もう捕まることはわかりきってるんだ。好きなことをしようじゃないか。俺はそこから金を借りて豪遊しまくった。風俗通いもしたし、高級な料亭にも足を運んだ。もうそろそろいい加減十分だろうと思ったとき、ふと家庭の味というか、素朴な味を味わいたくなった。そこで俺は近所にあったレストランに連絡をしてみることにした。なに、ちょうど俺のスマホに届いていたダイレクトメールがきっかけだ。それほど期待してはいない。ここがダメだったらまた他を探してみるくらいの気概である。

そういった経緯から、俺はレストランにランチをいただきにやってきたのだ。一見普通の住宅にも見えるが本当にレストランなのだろうか。看板もでていないが、とにかく中に入ってみるしかあるまい。

「いらっしゃいませ。お待ちしておりました」

中に入るとウェイターが出迎えてくれた。それにしてもお待ちしていたとは一体。まるで俺がここに来ることが分かっていたかの様ではないか。いや考えすぎか。俺はテーブルまで案内され席に着いた。俺以外の客はいないみたいだ。貸し切り状態で気分がいい。メニューを確認するが、この時間帯はランチセットしかないようだ。仕方ない。ランチセットを注文し、しばし待つことにした。
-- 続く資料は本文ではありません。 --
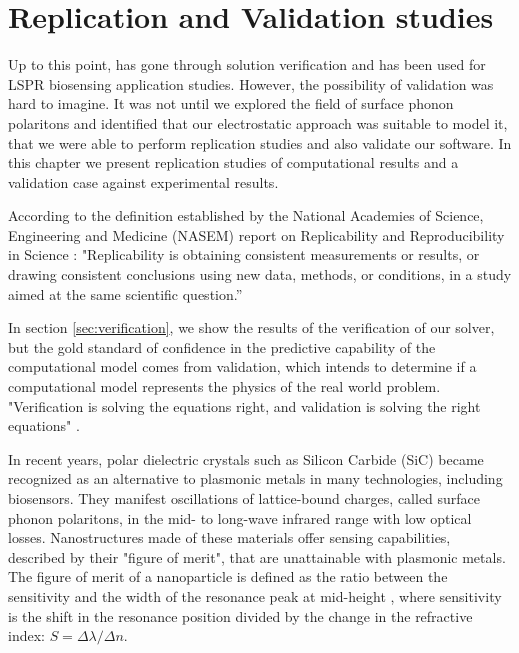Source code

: 
\chapter{Replication and Validation studies}

Up to this point, \pygbe has gone through solution verification and has been used for 
LSPR biosensing application studies. However, the possibility of validation was hard to imagine. It was not
until we explored the field of surface phonon polaritons and identified that our electrostatic approach was suitable to model it, 
that we were able to perform replication studies and also validate our software. In this chapter we present replication 
studies of computational results and a validation case against experimental results. 

According to the definition established by the National Academies of Science, Engineering 
and Medicine (NASEM) report on Replicability and Reproducibility in Science \cite{NASEM2019}: "Replicability is obtaining 
consistent measurements or results, or drawing consistent conclusions using new data, methods, or conditions, in a
study aimed at the same scientific question.” 

In section \ref{sec:verification}, we show the results of the verification of our 
solver, but the gold standard of confidence in the predictive capability of the computational model comes from validation, which 
intends to determine if a computational model represents the physics of the real world problem. "Verification is solving the equations
right, and validation is solving the right equations" \cite{Roache1998}. 

In recent years, polar dielectric crystals such as Silicon Carbide (SiC) became recognized as an alternative to 
plasmonic metals in many technologies, including biosensors. They manifest oscillations of lattice-bound charges, called surface 
phonon polaritons, in the mid- to long-wave infrared range with low optical losses. Nanostructures made of these materials offer sensing 
capabilities, described by their "figure of merit", that are unattainable with plasmonic metals. The figure of merit of a nanoparticle
is defined as the ratio between the sensitivity and the width of the resonance peak at mid-height \cite{otte2012}, where 
sensitivity is the shift in the resonance position divided by the change in the refractive index: 
$S = \Delta \lambda / \Delta n$.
アペリティーを飲んで一息つく。入ったときはあまり意識していなかったが豪華な内装である。その割に客は少ないが大丈夫なのだろうか。これであまりうまくない割に高額な請求をされるようなことがあったら笑えないぞ。金はあるから心配はいらないと思うが、こういうところで小心者な自分がでてきてしまう。落ち着け、ランチくらいでそこまで高額になることもあるまい。それにしてもこの紅茶美味いな。あっという間に飲み干してしまった。茶葉がいいのだろうか。紅茶には詳しくないのだがなんだか懐かしい味がした。心が温まるような感じだ。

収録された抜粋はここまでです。